**To do:**
With the line that contains "neopentane $\rightarrow$ methane" as the final line, return every line from the start of the data below exactly.

**Source material:**
Content starts

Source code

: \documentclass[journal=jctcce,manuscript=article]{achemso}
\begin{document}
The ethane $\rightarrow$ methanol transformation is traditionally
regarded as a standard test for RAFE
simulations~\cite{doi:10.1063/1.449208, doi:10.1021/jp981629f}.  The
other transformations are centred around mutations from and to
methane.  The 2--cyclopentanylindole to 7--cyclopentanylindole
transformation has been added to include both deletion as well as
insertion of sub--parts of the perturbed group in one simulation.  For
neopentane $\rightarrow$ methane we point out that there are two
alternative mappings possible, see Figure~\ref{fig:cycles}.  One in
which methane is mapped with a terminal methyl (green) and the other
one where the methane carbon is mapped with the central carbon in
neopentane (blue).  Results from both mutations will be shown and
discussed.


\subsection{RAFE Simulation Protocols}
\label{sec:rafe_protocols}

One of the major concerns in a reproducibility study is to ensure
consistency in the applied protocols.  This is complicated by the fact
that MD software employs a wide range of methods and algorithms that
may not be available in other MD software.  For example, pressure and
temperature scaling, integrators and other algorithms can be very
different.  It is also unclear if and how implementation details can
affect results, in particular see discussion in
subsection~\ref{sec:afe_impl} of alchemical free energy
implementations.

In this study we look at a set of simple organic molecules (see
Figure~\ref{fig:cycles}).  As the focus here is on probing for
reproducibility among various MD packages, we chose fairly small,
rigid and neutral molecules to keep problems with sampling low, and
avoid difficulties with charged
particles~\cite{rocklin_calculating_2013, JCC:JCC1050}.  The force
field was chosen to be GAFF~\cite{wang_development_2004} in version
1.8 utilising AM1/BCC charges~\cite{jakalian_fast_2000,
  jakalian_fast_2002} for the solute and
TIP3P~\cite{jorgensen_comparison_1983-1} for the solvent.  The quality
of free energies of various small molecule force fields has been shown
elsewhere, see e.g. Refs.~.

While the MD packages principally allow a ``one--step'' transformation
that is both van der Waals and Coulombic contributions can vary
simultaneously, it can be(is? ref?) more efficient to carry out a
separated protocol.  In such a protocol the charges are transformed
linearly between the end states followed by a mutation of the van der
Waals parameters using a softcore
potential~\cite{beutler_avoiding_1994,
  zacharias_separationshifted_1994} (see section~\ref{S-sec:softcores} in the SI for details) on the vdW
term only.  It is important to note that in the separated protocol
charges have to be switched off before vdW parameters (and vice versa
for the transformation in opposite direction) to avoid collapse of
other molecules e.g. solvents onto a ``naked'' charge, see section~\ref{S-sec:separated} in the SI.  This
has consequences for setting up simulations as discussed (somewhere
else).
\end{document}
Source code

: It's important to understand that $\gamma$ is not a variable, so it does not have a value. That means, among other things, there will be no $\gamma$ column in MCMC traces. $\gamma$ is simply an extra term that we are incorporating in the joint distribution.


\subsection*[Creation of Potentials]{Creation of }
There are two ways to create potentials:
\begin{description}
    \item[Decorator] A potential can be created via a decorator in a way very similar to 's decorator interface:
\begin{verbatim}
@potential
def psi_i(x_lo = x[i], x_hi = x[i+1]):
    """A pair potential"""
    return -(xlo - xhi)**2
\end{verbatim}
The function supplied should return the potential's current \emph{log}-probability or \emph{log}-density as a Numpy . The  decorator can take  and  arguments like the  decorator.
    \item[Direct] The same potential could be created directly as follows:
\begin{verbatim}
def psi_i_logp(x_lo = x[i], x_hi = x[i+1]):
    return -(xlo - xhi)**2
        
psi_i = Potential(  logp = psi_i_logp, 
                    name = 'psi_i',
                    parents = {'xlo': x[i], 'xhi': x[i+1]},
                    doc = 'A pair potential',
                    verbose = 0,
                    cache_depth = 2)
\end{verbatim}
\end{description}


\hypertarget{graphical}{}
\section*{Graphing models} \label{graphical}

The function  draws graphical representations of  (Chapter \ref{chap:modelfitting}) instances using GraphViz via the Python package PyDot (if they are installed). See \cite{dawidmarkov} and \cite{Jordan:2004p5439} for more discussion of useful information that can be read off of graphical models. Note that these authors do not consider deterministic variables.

Content ends

**Written answer:**
Source code

: \documentclass[journal=jctcce,manuscript=article]{achemso}
\begin{document}
The ethane $\rightarrow$ methanol transformation is traditionally
regarded as a standard test for RAFE
simulations~\cite{doi:10.1063/1.449208, doi:10.1021/jp981629f}.  The
other transformations are centred around mutations from and to
methane.  The 2--cyclopentanylindole to 7--cyclopentanylindole
transformation has been added to include both deletion as well as
insertion of sub--parts of the perturbed group in one simulation.  For
neopentane $\rightarrow$ methane we point out that there are two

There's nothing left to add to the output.